As with other countries where extremist Islam is growing, the Saudis are active in Nigeria. In mid-January, they offered to finance the employment of Islamic religious teachers and preachers in Kebbi, another of the northern Nigerian states that have adopted sharia law. The Saudi Religious and Cultural Attaché, Sheik Abdul-Aziz, said that his government had been monitoring the implementation of sharia there and noted the results "with delight."
He maintained, "the fundamental human rights of the non-Muslim have not been infringed," but was notably silent about the fundamental human rights of Muslims. Apart from the five women and two men who have been sentenced to death by stoning for adultery, Muslims have had their hands amputated as a penalty for theft or their eyes removed as a penalty for injury. And there are many Muslims amongst the over 10,000 dead in sharia induced violence.
Abdul-Aziz is also wrong about the effects on non-Muslims. The news service Compass Direct reports that in November, after assaults on Christians that had left three dead, university officials at Maiduguri in Borno ordered all Christian women students to adopt "Islamic dress" or face expulsion. Meanwhile, in Jigawa, Muslim extremists destroyed over 100 churches and church-owned properties, claiming that a Christian had blasphemed.
In December, in an operation in which four died and 175 were arrested, military and police personnel raided a militant Muslim center in the city of Jos. Police said they launched the raid after receiving intelligence that militants were planning to attack Christians at Christmas, and had brought in reinforcements from Niger and Cameroon.
Meanwhile, in Zamfara, Bauchi, and Borno, Christian women have been arraigned in Islamic courts for offences ranging from violating Muslim dress codes to prostitution. Since the local Muslim jurists believe that all decent women should be married by 13, prostitution charges have been leveled at women for the "crime" of being unmarried. Judges in Missau, in Bauchi, told the convicted women to get married immediately or be sent to prison, and one judge, Alhaji Mohammed Kabir, ordered four of them to pick out husbands from among the Muslim men in the court.
Zamfara state maintains an "Islamic Unit" similar to Saudi Arabia's "Committee for the Propagation of Virtue and Prevention of Vice," otherwise known as the Muttawa religious police. One of its officials, Alhaji Bello Kuceri, defended their practice of raiding Christian quarters to enforce "Islamic" standards on the grounds that "we are paid to do so, and anybody caught will face the wrath of the law."

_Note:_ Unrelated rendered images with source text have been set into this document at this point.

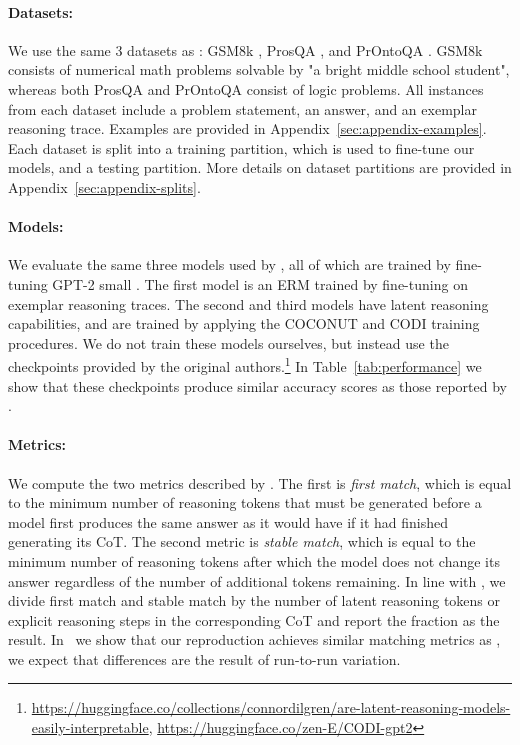 \documentclass[11pt]{article}
\begin{document}
\paragraph{Datasets:} We use the same 3 datasets as \citet{dilgren2026latent}: GSM8k \cite{cobbe2021training}, ProsQA \cite{hao2024training}, and PrOntoQA \cite{saparov2022language}. GSM8k consists of numerical math problems solvable by "a bright middle school student", whereas both ProsQA and PrOntoQA consist of logic problems. All instances from each dataset include a problem statement, an answer, and an exemplar reasoning trace. Examples are provided in Appendix~\ref{sec:appendix-examples}. Each dataset is split into a training partition, which is used to fine-tune our models, and a testing partition. More details on dataset partitions are provided in Appendix~\ref{sec:appendix-splits}.

\paragraph{Models:} We evaluate the same three models used by \citet{dilgren2026latent}, all of which are trained by fine-tuning GPT-2 small \cite{radford2019language}. The first model is an ERM trained by fine-tuning on exemplar reasoning traces. The second and third models have latent reasoning capabilities, and are trained by applying the COCONUT \citep{hao2024training} and CODI \citep{shen2025codi} training procedures. We do not train these models ourselves, but instead use the checkpoints provided by the original authors.\footnote{\hyperlink{https://huggingface.co/collections/connordilgren/are-latent-reasoning-models-easily-interpretable}{https://huggingface.co/collections/connordilgren/are-latent-reasoning-models-easily-interpretable}, \hyperlink{https://huggingface.co/zen-E/CODI-gpt2}{https://huggingface.co/zen-E/CODI-gpt2}} In Table~\ref{tab:performance} we show that these checkpoints produce similar accuracy scores as those reported by \citet{dilgren2026latent}.

\paragraph{Metrics:} We compute the two metrics described by \citet{dilgren2026latent}. The first is \emph{first match}, which is equal to the minimum number of reasoning tokens that must be generated before a model first produces the same answer as it would have if it had finished generating its CoT. The second metric is \emph{stable match}, which is equal to the minimum number of reasoning tokens after which the model does not change its answer regardless of the number of additional tokens remaining. In line with \citet{dilgren2026latent}, we divide first match and stable match by the number of latent reasoning tokens or explicit reasoning steps in the corresponding CoT and report the fraction as the result. In~ we show that our reproduction achieves similar matching metrics as \citet{dilgren2026latent}, we expect that differences are the result of run-to-run variation.
\end{document}
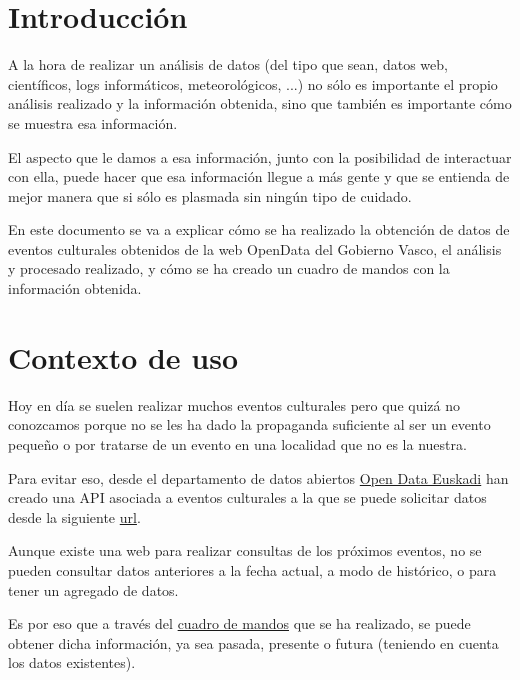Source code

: \documentclass{\ClassPath/viu-tfm-template}
\begin{document}
    \graphicspath{{../../VIU_TFM_LaTeX_template/}}

    \coverpage

    \tableofcontents

\chapter{Introducción}

A la hora de realizar un análisis de datos (del tipo que sean, datos web, científicos, logs informáticos, meteorológicos, ...) no sólo es importante el propio análisis realizado y la información obtenida, sino que también es importante cómo se muestra esa información.

El aspecto que le damos a esa información, junto con la posibilidad de interactuar con ella, puede hacer que esa información llegue a más gente y que se entienda de mejor manera que si sólo es plasmada sin ningún tipo de cuidado.

En este documento se va a explicar cómo se ha realizado la obtención de datos de eventos culturales obtenidos de la web OpenData del Gobierno Vasco, el análisis y procesado realizado, y cómo se ha creado un cuadro de mandos con la información obtenida.

\chapter{Contexto de uso}

Hoy en día se suelen realizar muchos eventos culturales pero que quizá no conozcamos porque no se les ha dado la propaganda suficiente al ser un evento pequeño o por tratarse de un evento en una localidad que no es la nuestra.

Para evitar eso, desde el departamento de datos abiertos \href{https://www.opendata.euskadi.eus/inicio/}{Open Data Euskadi} han creado una API asociada a eventos culturales a la que se puede solicitar datos desde la siguiente \href{https://www.opendata.euskadi.eus/api-culture/?api=culture_events}{url}.

Aunque existe una web para realizar consultas de los próximos eventos, no se pueden consultar datos anteriores a la fecha actual, a modo de histórico, o para tener un agregado de datos.

Es por eso que a través del \href{https://datastudio.google.com/reporting/2322c44e-ad75-4243-a4a5-257be6d754bf/page/9AT6C}{cuadro de mandos} que se ha realizado, se puede obtener dicha información, ya sea pasada, presente o futura (teniendo en cuenta los datos existentes).
\end{document}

Obasanjo has many virtues, but candor about the effects of sharia in his country is not one of them. The riots and human-rights violations induced by extreme Islamic law in the last three years are now being supplemented by increasing Saudi meddling, the growth of Islamist militias, and an influx of foreign fighters. If he continues to insist that it will all "fizzle out," he may find that it is too late to reverse without virtual civil war.